- _WORK INSTRUCTION_:
All of the entries must be duplicated exactly.

- _SOURCE INFORMATION_:

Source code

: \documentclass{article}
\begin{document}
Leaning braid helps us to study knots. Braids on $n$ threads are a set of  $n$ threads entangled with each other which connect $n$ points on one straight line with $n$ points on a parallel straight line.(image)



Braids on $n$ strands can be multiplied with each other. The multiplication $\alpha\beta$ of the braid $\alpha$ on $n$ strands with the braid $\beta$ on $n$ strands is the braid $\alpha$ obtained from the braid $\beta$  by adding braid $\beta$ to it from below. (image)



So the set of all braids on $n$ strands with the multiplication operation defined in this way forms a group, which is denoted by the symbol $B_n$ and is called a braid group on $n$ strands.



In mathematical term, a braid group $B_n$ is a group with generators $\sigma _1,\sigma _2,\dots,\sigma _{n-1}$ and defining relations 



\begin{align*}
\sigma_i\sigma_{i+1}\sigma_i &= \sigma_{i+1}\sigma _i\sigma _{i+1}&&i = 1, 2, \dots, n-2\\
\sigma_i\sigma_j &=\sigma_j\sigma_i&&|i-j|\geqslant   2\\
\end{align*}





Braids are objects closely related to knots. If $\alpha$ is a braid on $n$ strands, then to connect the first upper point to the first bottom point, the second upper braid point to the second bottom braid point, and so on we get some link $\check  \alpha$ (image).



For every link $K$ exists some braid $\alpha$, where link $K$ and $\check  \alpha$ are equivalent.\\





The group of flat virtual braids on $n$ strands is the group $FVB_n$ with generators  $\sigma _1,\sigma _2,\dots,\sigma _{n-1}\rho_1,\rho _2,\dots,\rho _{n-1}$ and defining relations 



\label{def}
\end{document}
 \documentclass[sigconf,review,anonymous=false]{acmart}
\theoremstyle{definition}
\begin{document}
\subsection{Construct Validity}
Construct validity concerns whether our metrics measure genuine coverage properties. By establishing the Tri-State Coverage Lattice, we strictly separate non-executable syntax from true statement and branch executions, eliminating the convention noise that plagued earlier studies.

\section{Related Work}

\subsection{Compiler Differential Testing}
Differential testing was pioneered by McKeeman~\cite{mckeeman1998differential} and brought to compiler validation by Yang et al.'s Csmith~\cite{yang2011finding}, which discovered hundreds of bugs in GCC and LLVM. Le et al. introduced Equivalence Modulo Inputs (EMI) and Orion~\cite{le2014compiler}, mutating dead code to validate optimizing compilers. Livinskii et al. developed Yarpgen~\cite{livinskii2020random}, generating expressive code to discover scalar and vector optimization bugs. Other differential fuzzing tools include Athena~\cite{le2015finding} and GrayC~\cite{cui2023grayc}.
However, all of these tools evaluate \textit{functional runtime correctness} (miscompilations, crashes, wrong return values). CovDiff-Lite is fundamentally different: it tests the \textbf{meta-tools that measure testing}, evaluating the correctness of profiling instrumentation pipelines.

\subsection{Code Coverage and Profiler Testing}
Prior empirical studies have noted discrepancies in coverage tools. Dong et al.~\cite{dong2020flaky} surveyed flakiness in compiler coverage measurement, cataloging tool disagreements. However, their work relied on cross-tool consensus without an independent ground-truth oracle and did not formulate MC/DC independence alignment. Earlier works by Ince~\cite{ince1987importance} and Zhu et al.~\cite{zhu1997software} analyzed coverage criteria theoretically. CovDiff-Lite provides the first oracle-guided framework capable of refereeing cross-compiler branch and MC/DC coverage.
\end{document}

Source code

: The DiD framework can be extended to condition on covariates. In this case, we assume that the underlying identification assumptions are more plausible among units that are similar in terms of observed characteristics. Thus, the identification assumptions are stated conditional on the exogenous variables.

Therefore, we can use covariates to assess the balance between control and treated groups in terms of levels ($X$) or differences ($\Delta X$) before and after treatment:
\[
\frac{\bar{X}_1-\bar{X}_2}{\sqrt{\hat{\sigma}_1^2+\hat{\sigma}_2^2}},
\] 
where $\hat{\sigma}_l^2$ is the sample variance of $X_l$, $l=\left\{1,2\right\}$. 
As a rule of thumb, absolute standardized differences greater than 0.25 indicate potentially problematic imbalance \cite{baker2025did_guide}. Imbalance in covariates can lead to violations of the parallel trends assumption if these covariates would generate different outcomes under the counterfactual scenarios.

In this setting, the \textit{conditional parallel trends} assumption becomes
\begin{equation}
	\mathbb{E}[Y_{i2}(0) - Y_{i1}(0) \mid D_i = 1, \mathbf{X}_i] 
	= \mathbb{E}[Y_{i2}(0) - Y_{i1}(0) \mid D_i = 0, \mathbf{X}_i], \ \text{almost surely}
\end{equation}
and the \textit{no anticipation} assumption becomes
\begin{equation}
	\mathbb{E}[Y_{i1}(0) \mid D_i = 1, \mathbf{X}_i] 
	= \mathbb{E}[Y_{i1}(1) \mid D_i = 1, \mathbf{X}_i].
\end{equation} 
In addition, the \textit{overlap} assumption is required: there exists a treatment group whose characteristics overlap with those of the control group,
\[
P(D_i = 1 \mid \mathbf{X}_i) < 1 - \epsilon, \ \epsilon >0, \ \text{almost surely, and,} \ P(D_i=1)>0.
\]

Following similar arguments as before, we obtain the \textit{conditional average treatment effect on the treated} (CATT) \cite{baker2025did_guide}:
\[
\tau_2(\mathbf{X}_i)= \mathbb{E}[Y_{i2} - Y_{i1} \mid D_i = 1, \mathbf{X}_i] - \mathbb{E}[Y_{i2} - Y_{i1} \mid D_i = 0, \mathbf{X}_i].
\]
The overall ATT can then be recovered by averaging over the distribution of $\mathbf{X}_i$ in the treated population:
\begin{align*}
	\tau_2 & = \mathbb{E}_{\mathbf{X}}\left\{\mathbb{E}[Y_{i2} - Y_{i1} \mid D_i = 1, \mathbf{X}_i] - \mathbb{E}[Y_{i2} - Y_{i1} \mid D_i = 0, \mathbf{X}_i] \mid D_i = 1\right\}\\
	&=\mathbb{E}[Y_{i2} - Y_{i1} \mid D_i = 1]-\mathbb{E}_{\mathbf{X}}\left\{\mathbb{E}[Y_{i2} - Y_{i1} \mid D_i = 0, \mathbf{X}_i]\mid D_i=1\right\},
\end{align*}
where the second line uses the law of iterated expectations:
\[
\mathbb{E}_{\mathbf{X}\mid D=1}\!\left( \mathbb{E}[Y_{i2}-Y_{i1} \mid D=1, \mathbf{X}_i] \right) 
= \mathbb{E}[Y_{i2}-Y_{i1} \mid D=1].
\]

- _RESULT OF THE EXERCISE_:
Source code

: \documentclass{article}
\begin{document}
Leaning braid helps us to study knots. Braids on $n$ threads are a set of  $n$ threads entangled with each other which connect $n$ points on one straight line with $n$ points on a parallel straight line.(image)



Braids on $n$ strands can be multiplied with each other. The multiplication $\alpha\beta$ of the braid $\alpha$ on $n$ strands with the braid $\beta$ on $n$ strands is the braid $\alpha$ obtained from the braid $\beta$  by adding braid $\beta$ to it from below. (image)



So the set of all braids on $n$ strands with the multiplication operation defined in this way forms a group, which is denoted by the symbol $B_n$ and is called a braid group on $n$ strands.



In mathematical term, a braid group $B_n$ is a group with generators $\sigma _1,\sigma _2,\dots,\sigma _{n-1}$ and defining relations 



\begin{align*}
\sigma_i\sigma_{i+1}\sigma_i &= \sigma_{i+1}\sigma _i\sigma _{i+1}&&i = 1, 2, \dots, n-2\\
\sigma_i\sigma_j &=\sigma_j\sigma_i&&|i-j|\geqslant   2\\
\end{align*}





Braids are objects closely related to knots. If $\alpha$ is a braid on $n$ strands, then to connect the first upper point to the first bottom point, the second upper braid point to the second bottom braid point, and so on we get some link $\check  \alpha$ (image).



For every link $K$ exists some braid $\alpha$, where link $K$ and $\check  \alpha$ are equivalent.\\





The group of flat virtual braids on $n$ strands is the group $FVB_n$ with generators  $\sigma _1,\sigma _2,\dots,\sigma _{n-1}\rho_1,\rho _2,\dots,\rho _{n-1}$ and defining relations 



\label{def}
\end{document}
 \documentclass[sigconf,review,anonymous=false]{acmart}
\theoremstyle{definition}
\begin{document}
\subsection{Construct Validity}
Construct validity concerns whether our metrics measure genuine coverage properties. By establishing the Tri-State Coverage Lattice, we strictly separate non-executable syntax from true statement and branch executions, eliminating the convention noise that plagued earlier studies.

\section{Related Work}

\subsection{Compiler Differential Testing}
Differential testing was pioneered by McKeeman~\cite{mckeeman1998differential} and brought to compiler validation by Yang et al.'s Csmith~\cite{yang2011finding}, which discovered hundreds of bugs in GCC and LLVM. Le et al. introduced Equivalence Modulo Inputs (EMI) and Orion~\cite{le2014compiler}, mutating dead code to validate optimizing compilers. Livinskii et al. developed Yarpgen~\cite{livinskii2020random}, generating expressive code to discover scalar and vector optimization bugs. Other differential fuzzing tools include Athena~\cite{le2015finding} and GrayC~\cite{cui2023grayc}.
However, all of these tools evaluate \textit{functional runtime correctness} (miscompilations, crashes, wrong return values). CovDiff-Lite is fundamentally different: it tests the \textbf{meta-tools that measure testing}, evaluating the correctness of profiling instrumentation pipelines.

\subsection{Code Coverage and Profiler Testing}
Prior empirical studies have noted discrepancies in coverage tools. Dong et al.~\cite{dong2020flaky} surveyed flakiness in compiler coverage measurement, cataloging tool disagreements. However, their work relied on cross-tool consensus without an independent ground-truth oracle and did not formulate MC/DC independence alignment. Earlier works by Ince~\cite{ince1987importance} and Zhu et al.~\cite{zhu1997software} analyzed coverage criteria theoretically. CovDiff-Lite provides the first oracle-guided framework capable of refereeing cross-compiler branch and MC/DC coverage.
\end{document}

Source code

: The DiD framework can be extended to condition on covariates. In this case, we assume that the underlying identification assumptions are more plausible among units that are similar in terms of observed characteristics. Thus, the identification assumptions are stated conditional on the exogenous variables.

Therefore, we can use covariates to assess the balance between control and treated groups in terms of levels ($X$) or differences ($\Delta X$) before and after treatment:
\[
\frac{\bar{X}_1-\bar{X}_2}{\sqrt{\hat{\sigma}_1^2+\hat{\sigma}_2^2}},
\] 
where $\hat{\sigma}_l^2$ is the sample variance of $X_l$, $l=\left\{1,2\right\}$. 
As a rule of thumb, absolute standardized differences greater than 0.25 indicate potentially problematic imbalance \cite{baker2025did_guide}. Imbalance in covariates can lead to violations of the parallel trends assumption if these covariates would generate different outcomes under the counterfactual scenarios.

In this setting, the \textit{conditional parallel trends} assumption becomes
\begin{equation}
	\mathbb{E}[Y_{i2}(0) - Y_{i1}(0) \mid D_i = 1, \mathbf{X}_i] 
	= \mathbb{E}[Y_{i2}(0) - Y_{i1}(0) \mid D_i = 0, \mathbf{X}_i], \ \text{almost surely}
\end{equation}
and the \textit{no anticipation} assumption becomes
\begin{equation}
	\mathbb{E}[Y_{i1}(0) \mid D_i = 1, \mathbf{X}_i] 
	= \mathbb{E}[Y_{i1}(1) \mid D_i = 1, \mathbf{X}_i].
\end{equation} 
In addition, the \textit{overlap} assumption is required: there exists a treatment group whose characteristics overlap with those of the control group,
\[
P(D_i = 1 \mid \mathbf{X}_i) < 1 - \epsilon, \ \epsilon >0, \ \text{almost surely, and,} \ P(D_i=1)>0.
\]

Following similar arguments as before, we obtain the \textit{conditional average treatment effect on the treated} (CATT) \cite{baker2025did_guide}:
\[
\tau_2(\mathbf{X}_i)= \mathbb{E}[Y_{i2} - Y_{i1} \mid D_i = 1, \mathbf{X}_i] - \mathbb{E}[Y_{i2} - Y_{i1} \mid D_i = 0, \mathbf{X}_i].
\]
The overall ATT can then be recovered by averaging over the distribution of $\mathbf{X}_i$ in the treated population:
\begin{align*}
	\tau_2 & = \mathbb{E}_{\mathbf{X}}\left\{\mathbb{E}[Y_{i2} - Y_{i1} \mid D_i = 1, \mathbf{X}_i] - \mathbb{E}[Y_{i2} - Y_{i1} \mid D_i = 0, \mathbf{X}_i] \mid D_i = 1\right\}\\
	&=\mathbb{E}[Y_{i2} - Y_{i1} \mid D_i = 1]-\mathbb{E}_{\mathbf{X}}\left\{\mathbb{E}[Y_{i2} - Y_{i1} \mid D_i = 0, \mathbf{X}_i]\mid D_i=1\right\},
\end{align*}
where the second line uses the law of iterated expectations:
\[
\mathbb{E}_{\mathbf{X}\mid D=1}\!\left( \mathbb{E}[Y_{i2}-Y_{i1} \mid D=1, \mathbf{X}_i] \right) 
= \mathbb{E}[Y_{i2}-Y_{i1} \mid D=1].
\]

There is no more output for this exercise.